RECORDS FOR PROCESSING »
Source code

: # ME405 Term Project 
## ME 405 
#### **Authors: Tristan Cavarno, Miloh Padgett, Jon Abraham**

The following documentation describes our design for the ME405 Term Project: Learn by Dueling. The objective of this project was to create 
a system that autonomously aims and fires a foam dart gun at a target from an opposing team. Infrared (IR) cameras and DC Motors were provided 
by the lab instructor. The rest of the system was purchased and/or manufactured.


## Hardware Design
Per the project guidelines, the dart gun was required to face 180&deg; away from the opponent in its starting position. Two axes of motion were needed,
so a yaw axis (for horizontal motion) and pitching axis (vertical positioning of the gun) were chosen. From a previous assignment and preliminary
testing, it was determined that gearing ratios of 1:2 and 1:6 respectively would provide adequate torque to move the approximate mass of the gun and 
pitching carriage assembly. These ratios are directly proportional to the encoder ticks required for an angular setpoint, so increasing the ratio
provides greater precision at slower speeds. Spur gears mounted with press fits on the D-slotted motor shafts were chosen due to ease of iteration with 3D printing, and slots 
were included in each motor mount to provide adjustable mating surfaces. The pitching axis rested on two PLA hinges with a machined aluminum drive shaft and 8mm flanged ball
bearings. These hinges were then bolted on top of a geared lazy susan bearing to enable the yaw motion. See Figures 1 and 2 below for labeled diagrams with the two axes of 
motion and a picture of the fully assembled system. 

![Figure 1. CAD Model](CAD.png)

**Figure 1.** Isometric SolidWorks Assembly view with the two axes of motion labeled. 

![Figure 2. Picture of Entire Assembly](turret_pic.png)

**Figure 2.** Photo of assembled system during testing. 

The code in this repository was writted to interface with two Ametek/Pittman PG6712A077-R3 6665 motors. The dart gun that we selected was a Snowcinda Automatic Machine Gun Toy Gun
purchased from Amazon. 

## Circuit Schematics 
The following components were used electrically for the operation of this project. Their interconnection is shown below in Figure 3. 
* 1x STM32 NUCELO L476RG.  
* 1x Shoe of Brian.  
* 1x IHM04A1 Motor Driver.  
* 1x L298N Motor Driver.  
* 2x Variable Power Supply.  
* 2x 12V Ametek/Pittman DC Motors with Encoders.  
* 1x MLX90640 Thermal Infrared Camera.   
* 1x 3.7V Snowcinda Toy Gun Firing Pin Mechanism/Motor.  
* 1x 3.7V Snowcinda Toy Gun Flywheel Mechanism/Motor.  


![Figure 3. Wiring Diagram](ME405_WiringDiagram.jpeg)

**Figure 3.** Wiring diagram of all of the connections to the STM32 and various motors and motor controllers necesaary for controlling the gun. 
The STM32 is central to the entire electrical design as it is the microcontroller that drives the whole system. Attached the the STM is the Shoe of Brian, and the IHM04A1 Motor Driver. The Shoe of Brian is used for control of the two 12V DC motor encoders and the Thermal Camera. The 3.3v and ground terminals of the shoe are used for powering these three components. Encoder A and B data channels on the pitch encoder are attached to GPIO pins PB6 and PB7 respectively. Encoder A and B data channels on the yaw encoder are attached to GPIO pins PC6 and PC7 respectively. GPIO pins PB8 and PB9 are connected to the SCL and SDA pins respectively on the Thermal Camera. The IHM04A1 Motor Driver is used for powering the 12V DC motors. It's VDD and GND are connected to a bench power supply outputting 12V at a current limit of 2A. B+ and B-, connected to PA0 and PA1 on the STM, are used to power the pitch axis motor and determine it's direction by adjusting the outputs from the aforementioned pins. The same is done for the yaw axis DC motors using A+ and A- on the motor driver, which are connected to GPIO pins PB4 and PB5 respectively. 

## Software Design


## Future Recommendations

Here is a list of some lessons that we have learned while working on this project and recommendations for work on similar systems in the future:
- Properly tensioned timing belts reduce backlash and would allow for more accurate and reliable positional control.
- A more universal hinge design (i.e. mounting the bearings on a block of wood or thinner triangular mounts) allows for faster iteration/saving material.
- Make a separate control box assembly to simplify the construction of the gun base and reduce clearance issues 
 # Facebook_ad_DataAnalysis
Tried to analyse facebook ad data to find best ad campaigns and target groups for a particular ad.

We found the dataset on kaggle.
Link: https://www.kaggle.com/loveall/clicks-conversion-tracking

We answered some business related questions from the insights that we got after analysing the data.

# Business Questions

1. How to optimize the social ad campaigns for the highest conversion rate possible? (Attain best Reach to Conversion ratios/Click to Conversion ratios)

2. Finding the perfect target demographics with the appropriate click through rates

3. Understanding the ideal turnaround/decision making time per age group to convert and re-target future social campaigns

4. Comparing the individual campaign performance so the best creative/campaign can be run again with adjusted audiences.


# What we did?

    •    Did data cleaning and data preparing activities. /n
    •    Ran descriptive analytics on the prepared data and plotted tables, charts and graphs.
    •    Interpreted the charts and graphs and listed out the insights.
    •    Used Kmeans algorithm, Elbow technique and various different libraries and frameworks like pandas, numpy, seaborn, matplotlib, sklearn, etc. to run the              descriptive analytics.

EXERCISE GOAL » When you reach the line with "by the lab instructor." in the records above, start writing out lines exactly, and stop once the line with "so a yaw axis" has been written; include nothing else.

RESULT FOR THIS TASK »
by the lab instructor. The rest of the system was purchased and/or manufactured.


## Hardware Design
Per the project guidelines, the dart gun was required to face 180&deg; away from the opponent in its starting position. Two axes of motion were needed,
so a yaw axis (for horizontal motion) and pitching axis (vertical positioning of the gun) were chosen. From a previous assignment and preliminary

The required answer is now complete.